`int_(0)^(2pi) e^(cos x) cosx (sin x) dx`=

To solve the integral \[ I = \int_{0}^{2\pi} e^{\cos x} \cos x \sin x \, dx, \] we will use a substitution method. Let's break down the solution step by step. ### Step 1: Substitution Let \( y = e^{\cos x} \).
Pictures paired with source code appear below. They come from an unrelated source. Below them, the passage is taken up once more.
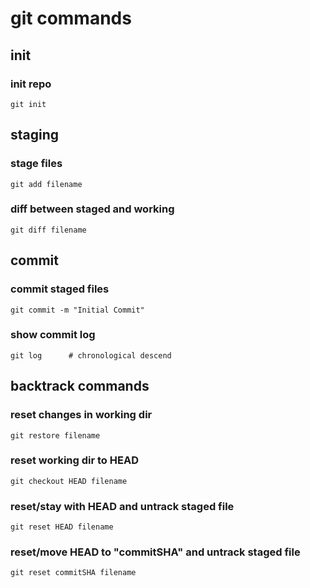 # git commands

## init
### init repo

	git init


## staging
### stage files

	git add filename

### diff between staged and working
	
	git diff filename


## commit
### commit staged files

	git commit -m "Initial Commit"

### show commit log

	git log      # chronological descend


## backtrack commands
### reset changes in working dir
	git restore filename

### reset working dir to HEAD
	git checkout HEAD filename
	
### reset/stay with HEAD and untrack staged file
	git reset HEAD filename
	
### reset/move HEAD to "commitSHA" and untrack staged file
	git reset commitSHA filename
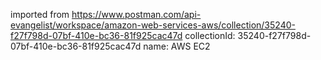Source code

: imported from https://www.postman.com/api-evangelist/workspace/amazon-web-services-aws/collection/35240-f27f798d-07bf-410e-bc36-81f925cac47d
collectionId: 35240-f27f798d-07bf-410e-bc36-81f925cac47d
name: AWS EC2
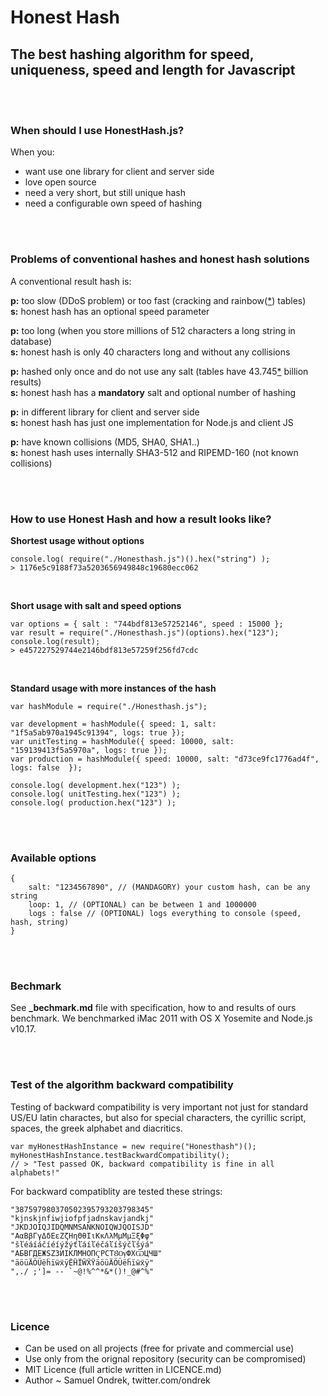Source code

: # Honest Hash

## The best hashing algorithm for speed, uniqueness, speed and length for Javascript

<br/>
<br/>

### When should I use HonestHash.js?

When you:  
 
  - want use one library for client and server side
  - love open source
  - need a very short, but still unique hash
  - need a configurable own speed of hashing
   
<br/>
<br/>

### Problems of conventional hashes and honest hash solutions

A conventional result hash is:

**p:** too slow (DDoS problem) or too fast (cracking and rainbow([*][1]) tables)<br>
**s:** honest hash has an optional speed parameter
 
**p:** too long (when you store millions of 512 characters a long string in database)<br>
**s:** honest hash is only 40 characters long and without any collisions 

**p:** hashed only once and do not use any salt (tables have 43.745[*][2] billion results)<br>
**s:** honest hash has a **mandatory** salt and optional number of hashing

**p:** in different library for client and server side<br>
**s:** honest hash has just one implementation for Node.js and client JS

**p:** have known collisions (MD5, SHA0, SHA1..)<br>
**s:** honest hash uses internally SHA3-512 and RIPEMD-160 (not known collisions)

<br/>
<br/>

### How to use Honest Hash and how a result looks like?

**Shortest usage without options**

    console.log( require("./Honesthash.js")().hex("string") );
    > 1176e5c9188f73a5203656949848c19680ecc062

<br/>

**Short usage with salt and speed options**

    var options = { salt : "744bdf813e57252146", speed : 15000 };
    var result = require("./Honesthash.js")(options).hex("123");
    console.log(result);
    > e457227529744e2146bdf813e57259f256fd7cdc
    
<br/>
    
**Standard usage with more instances of the hash**

    var hashModule = require("./Honesthash.js");

    var development = hashModule({ speed: 1, salt: "1f5a5ab970a1945c91394", logs: true });
    var unitTesting = hashModule({ speed: 10000, salt: "159139413f5a5970a", logs: true });
    var production = hashModule({ speed: 10000, salt: "d73ce9fc1776ad4f", logs: false  });

    console.log( development.hex("123") );
    console.log( unitTesting.hex("123") );
    console.log( production.hex("123") );

<br/>
<br/>

### Available options

    {
        salt: "1234567890", // (MANDAGORY) your custom hash, can be any string
        loop: 1, // (OPTIONAL) can be between 1 and 1000000
        logs : false // (OPTIONAL) logs everything to console (speed, hash, string)
    }

<br/>
<br/>

### Bechmark

See **_bechmark.md** file with specification, how to and results of ours benchmark. We benchmarked
iMac 2011 with OS X Yosemite and  Node.js v10.17.

<br/>
<br/>

### Test of the algorithm backward compatibility

Testing of backward compatibility is very important not just for standard US/EU latin charactes,
but also for special characters, the cyrillic script, spaces, the greek alphabet and diacritics.

    var myHonestHashInstance = new require("Honesthash")();
    myHonestHashInstance.testBackwardCompatibility();
    // > "Test passed OK, backward compatibility is fine in all alphabets!"

For backward compatiblity are tested these strings:

    "387597980370502395793203798345"
    "kjnskjnfiwjiofpfjadnskavjandkj"
    "JKDJOIQJIDQMNMSANKNOIQWJQOISJD"
    "ΑαΒβΓγΔδΕεΖζΗηΘθΙιΚκΛλΜμΜμΞξΦφ"
    "šľéáíáčíéíýžýťľáíľéčáľíšýčľšýá"
    "АБВГДЕЖЅZЗИІКЛМНОПҀРСТȢѸФХѾЦЧШ"
    "äöüÄÖÜëḧïẅẍÿËḦÏẄẌŸäöüÄÖÜëḧïẅẍÿ"
    ",./ ;']= -- `~@!%^^*&*()!_@#^%"

<br/>
<br/>

### Licence

 - Can be used on all projects (free for private and commercial use)
 - Use only from the orignal repository (security can be compromised)
 - MIT Licence (full article written in LICENCE.md)
 - Author ~ Samuel Ondrek, twitter.com/ondrek

<br/>
<br/>

 [1]: http://en.wikipedia.org/wiki/Rainbow_table  "Check what is a rainbow table on Wikipedia"
 [2]: http://www.hashkiller.co.uk/  "Try to crack your own MD5 hash"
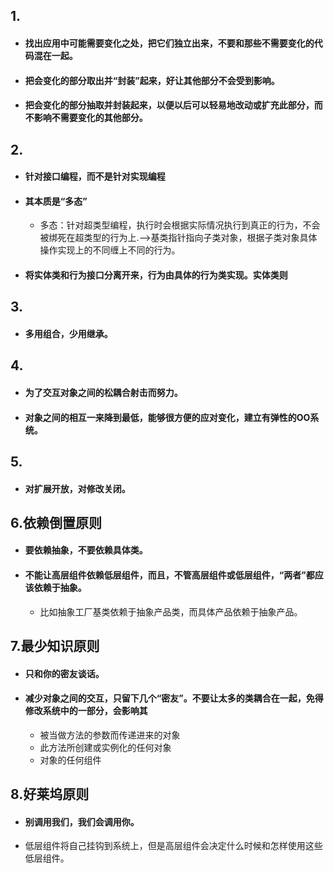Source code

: 
## 1. 
- #### 找出应用中可能需要变化之处，把它们独立出来，不要和那些不需要变化的代码混在一起。
- #### 把会变化的部分取出并“封装”起来，好让其他部分不会受到影响。
- #### 把会变化的部分抽取并封装起来，以便以后可以轻易地改动或扩充此部分，而不影响不需要变化的其他部分。

## 2. 
- #### 针对接口编程，而不是针对实现编程
- #### 其本质是“多态”
    - 多态：针对超类型编程，执行时会根据实际情况执行到真正的行为，不会被绑死在超类型的行为上.-->基类指针指向子类对象，根据子类对象具体操作实现上的不同缠上不同的行为。
- #### 将实体类和行为接口分离开来，行为由具体的行为类实现。实体类则

## 3.
- #### 多用组合，少用继承。

## 4.
- #### 为了交互对象之间的松耦合射击而努力。
- #### 对象之间的相互一来降到最低，能够很方便的应对变化，建立有弹性的OO系统。

## 5.
- #### 对扩展开放，对修改关闭。

## 6.依赖倒置原则
- #### 要依赖抽象，不要依赖具体类。
- #### 不能让高层组件依赖低层组件，而且，不管高层组件或低层组件，“两者”都应该依赖于抽象。
    - 比如抽象工厂基类依赖于抽象产品类，而具体产品依赖于抽象产品。

## 7.最少知识原则
- #### 只和你的密友谈话。
- #### 减少对象之间的交互，只留下几个“密友”。不要让太多的类耦合在一起，免得修改系统中的一部分，会影响其
    - 被当做方法的参数而传递进来的对象
    - 此方法所创建或实例化的任何对象
    - 对象的任何组件

## 8.好莱坞原则
- #### 别调用我们，我们会调用你。
- 低层组件将自己挂钩到系统上，但是高层组件会决定什么时候和怎样使用这些低层组件。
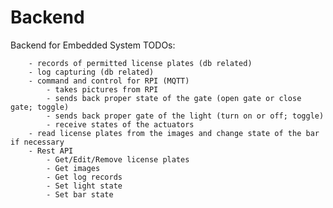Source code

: # Backend
Backend for Embedded System
TODOs:

		- records of permitted license plates (db related)
		- log capturing (db related)
		- command and control for RPI (MQTT)
			- takes pictures from RPI
			- sends back proper state of the gate (open gate or close gate; toggle)
			- sends back proper gate of the light (turn on or off; toggle)
			- receive states of the actuators
		- read license plates from the images and change state of the bar if necessary
		- Rest API
			- Get/Edit/Remove license plates
			- Get images
			- Get log records
			- Set light state
			- Set bar state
Then, we differentiate \( y \) with respect to \( x \): \[ \frac{dy}{dx} = e^{\cos x} (-\sin x) = -y \sin x. \] This implies: \[ dy = -y \sin x \, dx \quad \Rightarrow \quad \sin x \, dx = -\frac{dy}{y}. \] ### Step 2: Change the limits of integration When \( x = 0 \): \[ y = e^{\cos(0)} = e^{1} = e. \] When \( x = 2\pi \): \[ y = e^{\cos(2\pi)} = e^{1} = e. \] Thus, the limits of integration remain the same, from \( e \) to \( e \). ### Step 3: Rewrite the integral Now we can rewrite the integral \( I \): \[ I = \int_{e}^{e} y \cos x \left(-\frac{dy}{y}\right). \] This simplifies to: \[ I = -\int_{e}^{e} \cos x \, dy. \] ### Step 4: Evaluate the integral Since the limits of integration are the same (from \( e \) to \( e \)), the integral evaluates to zero: \[ I = 0. \] ### Final Result Thus, the value of the integral is: \[ \int_{0}^{2\pi} e^{\cos x} \cos x \sin x \, dx = 0. \]